The subsequent figure (
Figure 7) illustrates the comparison between the actual and predicted data across a dataset of 120,000 samples, emphasizing the models’ proficiency in approximating the target output: Permanent Magnet Temperature (“
pm”). This graphical representation offers a comprehensive evaluation of prediction accuracy and demonstrates the degree to which each model aligns with the anticipated values.
4.3. Comparative Evaluation
The assessment of the performance efficacy of our ANN-based models, namely MLP, RNN, LSTM, and CNN, employs three commonly recognized regression metrics (
Section 3.3). The study utilizes optimized hyperparameter settings for each model to facilitate an equitable comparison of their predictive performance.
Of these, the MLP model gave the best performance for all metrics: lowest error rates, with RMSE = 1.284 and MAE = 0.889, and highest explanatory power, with R2 = 0.995. These results support the fact that the feedforward architecture of the MLP, together with its optimized configuration, effectively modeled the underlying patterns of the data, and the model predictions showed minimal deviation from the observed ones. Trained on temporal dependencies, the LSTM model ranked second, with a moderate error level (RMSE = 1.720, MAE = 1.174) but with a strong R2 of 0.991. Although this model had slightly worse performance compared to MLP, its inherent ability to process sequential data allows it to stand out for the time-series or context-dependent tasks.
However, both the RNN and CNN architectures were relatively weaker. The RNN resulted in higher errors—a respective RMSE of 2.269 and MAE of 1.584 and a lower R2 score of 0.984, probably due to challenges in modeling long-term dependencies, which is one of the well-known limitations of vanilla RNNs. Similarly, though efficient in handling spatial data, the CNN underperformed in this context: the RMSE was 2.305, while the MAE was 1.733, with an R2 value of 0.984. This might reflect a mismatch between the grid-based feature extraction mechanism of CNNs and the structure of the data, which lacks inherent spatial hierarchies.
Figure 8 presents the relative performance of the four models, arranged from left to right on the X-axis, against the performance metrics, namely RMSE, MAE, and R
2, on the Y-axis.
5. Discussion
This work investigates the predictive performance of four categories of ANN architectures, namely MLP, RNN, LSTM, and CNN. With the basic statistical measures of RMSE, MAE, and the R2 coefficient of determination, an analysis is conducted to depict accuracy and computational efficiency and the practical relevance of the model.

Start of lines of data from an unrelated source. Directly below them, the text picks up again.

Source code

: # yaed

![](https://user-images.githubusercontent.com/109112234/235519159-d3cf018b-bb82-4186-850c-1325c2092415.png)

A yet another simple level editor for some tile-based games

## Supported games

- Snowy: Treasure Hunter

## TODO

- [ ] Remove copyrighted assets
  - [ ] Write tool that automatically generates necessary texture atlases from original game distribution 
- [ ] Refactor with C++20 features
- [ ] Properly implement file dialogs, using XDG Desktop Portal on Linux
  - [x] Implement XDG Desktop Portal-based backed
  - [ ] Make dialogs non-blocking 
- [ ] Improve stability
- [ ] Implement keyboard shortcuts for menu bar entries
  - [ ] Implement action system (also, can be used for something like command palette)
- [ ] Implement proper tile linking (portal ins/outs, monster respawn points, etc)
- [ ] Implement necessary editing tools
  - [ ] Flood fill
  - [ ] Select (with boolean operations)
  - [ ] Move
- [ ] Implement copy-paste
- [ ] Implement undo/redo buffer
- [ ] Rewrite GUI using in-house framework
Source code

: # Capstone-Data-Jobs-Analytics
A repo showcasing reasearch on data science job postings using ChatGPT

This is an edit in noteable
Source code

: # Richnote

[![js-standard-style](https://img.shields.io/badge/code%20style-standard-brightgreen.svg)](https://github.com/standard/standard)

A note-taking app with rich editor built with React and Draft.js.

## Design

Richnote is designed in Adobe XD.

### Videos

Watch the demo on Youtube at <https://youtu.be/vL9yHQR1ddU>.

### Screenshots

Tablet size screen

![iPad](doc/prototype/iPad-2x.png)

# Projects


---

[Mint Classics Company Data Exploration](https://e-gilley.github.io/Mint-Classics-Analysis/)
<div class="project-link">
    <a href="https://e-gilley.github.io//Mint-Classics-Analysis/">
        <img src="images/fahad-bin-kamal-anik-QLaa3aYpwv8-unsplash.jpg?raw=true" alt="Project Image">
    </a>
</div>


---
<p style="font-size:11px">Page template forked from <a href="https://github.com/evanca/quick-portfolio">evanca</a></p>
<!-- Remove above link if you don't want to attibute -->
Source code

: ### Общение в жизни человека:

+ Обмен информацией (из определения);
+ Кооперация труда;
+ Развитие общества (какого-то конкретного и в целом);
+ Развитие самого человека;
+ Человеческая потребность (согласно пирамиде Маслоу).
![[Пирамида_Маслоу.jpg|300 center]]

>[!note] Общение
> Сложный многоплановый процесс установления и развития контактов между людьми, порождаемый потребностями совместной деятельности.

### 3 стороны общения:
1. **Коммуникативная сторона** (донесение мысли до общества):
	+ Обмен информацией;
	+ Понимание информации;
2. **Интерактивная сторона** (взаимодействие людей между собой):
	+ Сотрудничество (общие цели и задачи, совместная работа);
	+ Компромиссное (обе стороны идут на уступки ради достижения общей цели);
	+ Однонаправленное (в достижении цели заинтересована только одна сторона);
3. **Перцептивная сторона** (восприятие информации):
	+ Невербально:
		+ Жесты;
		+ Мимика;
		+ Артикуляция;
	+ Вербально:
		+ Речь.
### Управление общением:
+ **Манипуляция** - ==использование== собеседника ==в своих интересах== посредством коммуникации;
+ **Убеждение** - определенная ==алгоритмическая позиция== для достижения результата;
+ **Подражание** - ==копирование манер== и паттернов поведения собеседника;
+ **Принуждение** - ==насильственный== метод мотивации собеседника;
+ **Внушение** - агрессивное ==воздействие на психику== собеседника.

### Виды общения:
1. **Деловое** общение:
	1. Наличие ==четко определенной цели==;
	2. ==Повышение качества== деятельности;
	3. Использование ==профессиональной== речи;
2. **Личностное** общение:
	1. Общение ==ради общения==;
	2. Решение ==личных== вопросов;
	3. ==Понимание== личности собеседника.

From this comparison, the MLP model had the lowest RMSE and MAE results, suggesting its better capability to decrease error and improve the predictions. On the other hand, the CNN and RNN models had larger RMSE values, indicating relatively less accuracy in predicting temperature. However, their R2 values were similar, indicating that these models can still explain important trends in the data, even if they have larger error margins. Compared to other works published, the findings support well-documented research that has highlighted the high performance of MLP architecture when dealing with time-series forecasting problems for datasets of moderate complexities.
These results are in line with the literature; MLP architectures outperform other models tested on time-series prediction tasks with moderate complexity. In contrast, the results show that LSTM and RNN models are a preferred choice for sequential data modeling, but their performance relies upon hyperparameter tuning, dataset properties, and feature selection strategies. Commonly used in computer vision problems, the CNN model also exhibited relatively moderate prediction strength in this investigation, but its statistically higher RMSE reflects the need for a more sophisticated model in order to excel in predicting time-series outputs.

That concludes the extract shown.